Task statement - Print all of the data below exactly as it appears, leaving out every image.

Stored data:

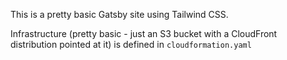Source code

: This is a pretty basic Gatsby site using Tailwind CSS.

Infrastructure (pretty basic - just an S3 bucket with a CloudFront distribution pointed at it) is defined in `cloudformation.yaml`
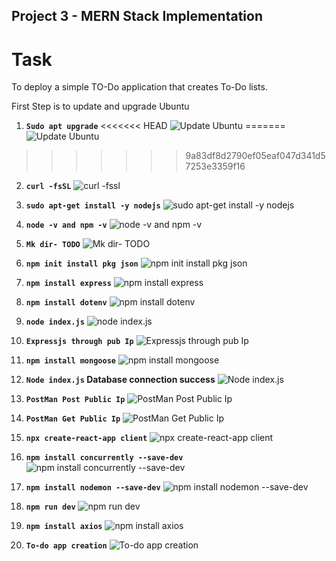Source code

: ## Project 3 - MERN Stack Implementation
# Task
To deploy a simple TO-Do application that creates To-Do lists.

First Step is to update and upgrade Ubuntu
1. **`Sudo apt upgrade`**
<<<<<<< HEAD
![Update Ubuntu](./Images/Sudo%20apt%20upgrade.JPG)
=======
![Update Ubuntu](https://user-images.githubusercontent.com/107906178/183220126-3921944e-3cc5-490f-b652-093ef0fbdf58.JPG)
>>>>>>> 9a83df8d2790ef05eaf047d341d57253e3359f16

2. **`curl -fsSL`**
![curl -fssl](./Images/curl%20-fsSL.jpg)

3. **`sudo apt-get install -y nodejs`**
![sudo apt-get install -y nodejs](./Images/sudo%20apt-get%20install%20-y%20nodejs.JPG)

4. **`node -v and npm -v`**
![node -v and npm -v](./Images/node%20-v%20and%20npm%20-v.JPG)

5. **`Mk dir- TODO`**
![Mk dir- TODO](./Images/Mk%20dir-%20TODO.JPG)

6. **`npm init install pkg json`**
![npm init install pkg json](./Images/npm%20init%20install%20pkg%20json.JPG)

7. **`npm install express`**
![npm install express](./Images/npm%20install%20express.JPG)

8. **`npm install dotenv`**
![npm install dotenv](./Images/npm%20install%20dotenv.JPG)

9. **`node index.js`**
![node index.js](./Images/node%20index.js.jpg)

10. **`Expressjs through pub Ip`**
![Expressjs through pub Ip](./Images/Expressjs%20through%20pub%20Ip.JPG)

11. **`npm install mongoose`**
![npm install mongoose](./Images/npm%20install%20mongoose.JPG)

12. **`Node index.js` Database connection success**
![Node index.js](./images/Node%20Index%20js%20-Database%20connection%20success.JPG)

13. **`PostMan Post Public Ip`**
![PostMan Post Public Ip](./Images/PostMan%20Post%20Public%20Ip.JPG)

14. **`PostMan Get Public Ip`**
![PostMan Get Public Ip](./Images/PostMan%20Get%20Public%20Ip.JPG)

15. **`npx create-react-app client`**
![npx create-react-app client](./Images/npx%20create-react-app%20client.JPG)

16. **`npm install concurrently --save-dev`**
![npm install concurrently --save-dev](./Images/npm%20install%20concurrently%20--save-dev.JPG)

17. **`npm install nodemon --save-dev`**
![npm install nodemon --save-dev](./Images/npm%20install%20nodemon%20--save-dev.JPG)

18. **`npm run dev`**
![npm run dev](./Images/npm%20run%20dev.JPG)

19. **`npm install axios`**
![npm install axios](./Images/npm%20install%20axios.JPG)

20. **`To-do app creation`**
![To-do app creation](./Images/To-do%20app%20creation.JPG)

Finished exercise -
Source code

: This is a pretty basic Gatsby site using Tailwind CSS.

Infrastructure (pretty basic - just an S3 bucket with a CloudFront distribution pointed at it) is defined in `cloudformation.yaml`
Source code

: ## Project 3 - MERN Stack Implementation
# Task
To deploy a simple TO-Do application that creates To-Do lists.

First Step is to update and upgrade Ubuntu
1. **`Sudo apt upgrade`**
<<<<<<< HEAD
![Update Ubuntu](./Images/Sudo%20apt%20upgrade.JPG)
=======
![Update Ubuntu](https://user-images.githubusercontent.com/107906178/183220126-3921944e-3cc5-490f-b652-093ef0fbdf58.JPG)
>>>>>>> 9a83df8d2790ef05eaf047d341d57253e3359f16

2. **`curl -fsSL`**
![curl -fssl](./Images/curl%20-fsSL.jpg)

3. **`sudo apt-get install -y nodejs`**
![sudo apt-get install -y nodejs](./Images/sudo%20apt-get%20install%20-y%20nodejs.JPG)

4. **`node -v and npm -v`**
![node -v and npm -v](./Images/node%20-v%20and%20npm%20-v.JPG)

5. **`Mk dir- TODO`**
![Mk dir- TODO](./Images/Mk%20dir-%20TODO.JPG)

6. **`npm init install pkg json`**
![npm init install pkg json](./Images/npm%20init%20install%20pkg%20json.JPG)

7. **`npm install express`**
![npm install express](./Images/npm%20install%20express.JPG)

8. **`npm install dotenv`**
![npm install dotenv](./Images/npm%20install%20dotenv.JPG)

9. **`node index.js`**
![node index.js](./Images/node%20index.js.jpg)

10. **`Expressjs through pub Ip`**
![Expressjs through pub Ip](./Images/Expressjs%20through%20pub%20Ip.JPG)

11. **`npm install mongoose`**
![npm install mongoose](./Images/npm%20install%20mongoose.JPG)

12. **`Node index.js` Database connection success**
![Node index.js](./images/Node%20Index%20js%20-Database%20connection%20success.JPG)

13. **`PostMan Post Public Ip`**
![PostMan Post Public Ip](./Images/PostMan%20Post%20Public%20Ip.JPG)

14. **`PostMan Get Public Ip`**
![PostMan Get Public Ip](./Images/PostMan%20Get%20Public%20Ip.JPG)

15. **`npx create-react-app client`**
![npx create-react-app client](./Images/npx%20create-react-app%20client.JPG)

16. **`npm install concurrently --save-dev`**
![npm install concurrently --save-dev](./Images/npm%20install%20concurrently%20--save-dev.JPG)

17. **`npm install nodemon --save-dev`**
![npm install nodemon --save-dev](./Images/npm%20install%20nodemon%20--save-dev.JPG)

18. **`npm run dev`**
![npm run dev](./Images/npm%20run%20dev.JPG)

19. **`npm install axios`**
![npm install axios](./Images/npm%20install%20axios.JPG)

20. **`To-do app creation`**
![To-do app creation](./Images/To-do%20app%20creation.JPG)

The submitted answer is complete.